A multicenter Phase 2 Japanese study was performed on patients with relapsed CCR4-positive PTCL (n = 29) and CTCL (n = 8). Mogamulizumab (1.0 mg/kg) was administered intravenously once/week for 8 weeks.[14] The primary end point was the ORR, and the secondary end points included safety, progression-free survival (PFS), and overall survival. On 37 evaluable patients, 13 (35%) presented an objective response, including 5 patients (14%) with complete response. The median PFS was 3.0 months. The most common AEs were lymphocytopenia (81%), neutropenia (38%), thrombocytopenia (38%), and pyrexia (30%). Almost 51% of patients presented a treatment-related skin disorder with 11% Grade 3/4 severe event. Cases of severe Stevens–Johnson-Lyell syndromes associated with mogamulizumab-induced deficiency of regulatory T-cells have been reported.[1516]

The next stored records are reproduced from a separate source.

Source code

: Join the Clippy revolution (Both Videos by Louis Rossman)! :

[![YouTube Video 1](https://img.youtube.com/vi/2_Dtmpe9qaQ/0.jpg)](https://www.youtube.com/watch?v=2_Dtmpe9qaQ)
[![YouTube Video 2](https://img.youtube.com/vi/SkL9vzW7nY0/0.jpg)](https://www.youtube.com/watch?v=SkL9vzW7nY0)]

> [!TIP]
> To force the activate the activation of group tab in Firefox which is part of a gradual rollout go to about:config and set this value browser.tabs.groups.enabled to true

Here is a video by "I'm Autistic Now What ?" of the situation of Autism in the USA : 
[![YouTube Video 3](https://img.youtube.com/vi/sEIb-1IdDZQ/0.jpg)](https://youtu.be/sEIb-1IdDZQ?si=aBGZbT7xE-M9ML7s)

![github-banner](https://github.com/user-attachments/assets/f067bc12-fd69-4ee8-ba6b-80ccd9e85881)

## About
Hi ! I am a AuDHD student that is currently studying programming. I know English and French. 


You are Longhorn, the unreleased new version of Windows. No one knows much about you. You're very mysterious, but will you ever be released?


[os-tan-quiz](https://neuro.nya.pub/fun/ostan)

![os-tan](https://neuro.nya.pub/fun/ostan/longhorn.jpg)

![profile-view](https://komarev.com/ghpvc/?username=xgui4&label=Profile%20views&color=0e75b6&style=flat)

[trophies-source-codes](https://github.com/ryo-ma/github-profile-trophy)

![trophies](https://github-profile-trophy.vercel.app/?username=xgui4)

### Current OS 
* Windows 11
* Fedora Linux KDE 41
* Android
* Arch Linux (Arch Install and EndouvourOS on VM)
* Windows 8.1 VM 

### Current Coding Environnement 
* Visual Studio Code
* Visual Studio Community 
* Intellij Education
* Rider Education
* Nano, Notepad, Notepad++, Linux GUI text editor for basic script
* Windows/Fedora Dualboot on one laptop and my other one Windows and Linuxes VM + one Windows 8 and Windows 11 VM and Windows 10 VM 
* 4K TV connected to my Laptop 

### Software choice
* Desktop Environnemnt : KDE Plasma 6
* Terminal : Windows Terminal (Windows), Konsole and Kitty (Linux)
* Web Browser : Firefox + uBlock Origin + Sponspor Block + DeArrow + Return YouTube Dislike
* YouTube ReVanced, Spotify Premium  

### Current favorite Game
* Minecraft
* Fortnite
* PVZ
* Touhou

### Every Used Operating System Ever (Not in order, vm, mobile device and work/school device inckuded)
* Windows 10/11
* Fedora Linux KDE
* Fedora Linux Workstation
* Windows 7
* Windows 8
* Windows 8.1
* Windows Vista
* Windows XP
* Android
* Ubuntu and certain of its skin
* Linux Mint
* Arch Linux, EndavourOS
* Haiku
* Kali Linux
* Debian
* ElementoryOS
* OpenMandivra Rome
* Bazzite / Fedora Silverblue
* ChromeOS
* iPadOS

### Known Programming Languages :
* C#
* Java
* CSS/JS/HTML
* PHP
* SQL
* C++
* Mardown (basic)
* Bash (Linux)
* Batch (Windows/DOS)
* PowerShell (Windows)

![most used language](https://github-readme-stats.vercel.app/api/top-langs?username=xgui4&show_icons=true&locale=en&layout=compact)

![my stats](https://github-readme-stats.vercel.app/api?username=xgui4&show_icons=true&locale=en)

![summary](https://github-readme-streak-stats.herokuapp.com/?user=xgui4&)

Mogamulizumab has been approved in Japan in 2012 for ATL and in 2014 for CTCL/PTCL. An international Phase 3 trial of mogamulizumab versus vorinostat in previously treated CTCL is ongoing.

IPH4102 (Anti-CD158k Monoclonal Antibody)

IPH 4102 is a humanized monoclonal antibody that targets the immune receptor KIR3DL2/CD158k. This receptor belongs to the family of killer cell inhibitory receptors that are expressed by natural killer cells and by a minority of CD8 lymphocytes but not by most normal CD4 T lymphocytes. CD158k is expressed by tumor T cells of Sezary syndrome, advanced MF, and pc-ALCL.[171819202122] CD158k acts as an inhibitory coreceptor in Sezary cells given its ability to downmodulate CD3-dependent early signaling events. In addition, our data provide evidence for a possible role of KIR3DL2 in the maintenance of a high circulating malignant-cell burden by preventing activation-induced cell death. Potent antitumor properties of IPH4102 were shown in allogeneic human CTCL cells and in a mouse model of KIR3DL2+ disease. In these models, the antitumor activity of IPH4102 was mediated by antibody-dependent cell cytotoxicity and phagocytosis. IPH4102 induced an improved survival and a reduced tumor growth in mice inoculated with KIR3DL2+ tumors. The in vivo efficacy of IPH 4102 was further evaluated in Sezary patient cells, sorted natural killer-based autologous assays, and direct spiking into Sezary patient peripheral blood mononuclear cells (PBMC). In these experiments, IPH4102 selectively and efficiently killed primary Sezary cells, including at unfavorable effector-to-target ratios characteristic of unsorted PBMC.[23] Together, these results offered preclinical proof of concept for the clinical development of IPH4102 to treat patients with advanced CTCL. Preclinical studies in cynomolgus monkeys showed the lack of toxicity of this antibody in vivo. All these results led to the orphan drug designation of IPH4102 or the treatment of CTCL in the European Union in August 2014. A Phase 1 international multicentric trial will begin in October 2015.

Conclusions

Humanized monoclonal antibodies represent a new hope for the treatment of severe CTCLs. Several ongoing trials with brentuximab vedotin and mogamulizumab showed interesting results in these patients with limited toxicity. IPH4102 is a new anti-CD158k monoclonal antibody that represents a new possible targeted treatment in patients with advanced CTCL.

Financial support and sponsorship

Nil.

Conflicts of interest

There are no conflicts of interest.

What is new?

Alemtuzumab, brentuximab vedotin and mogamulizumab are newer options approved for treatment of CTCLs.

Anti-CD152k monoclonal antibody presents an exciting option in preclinical studies.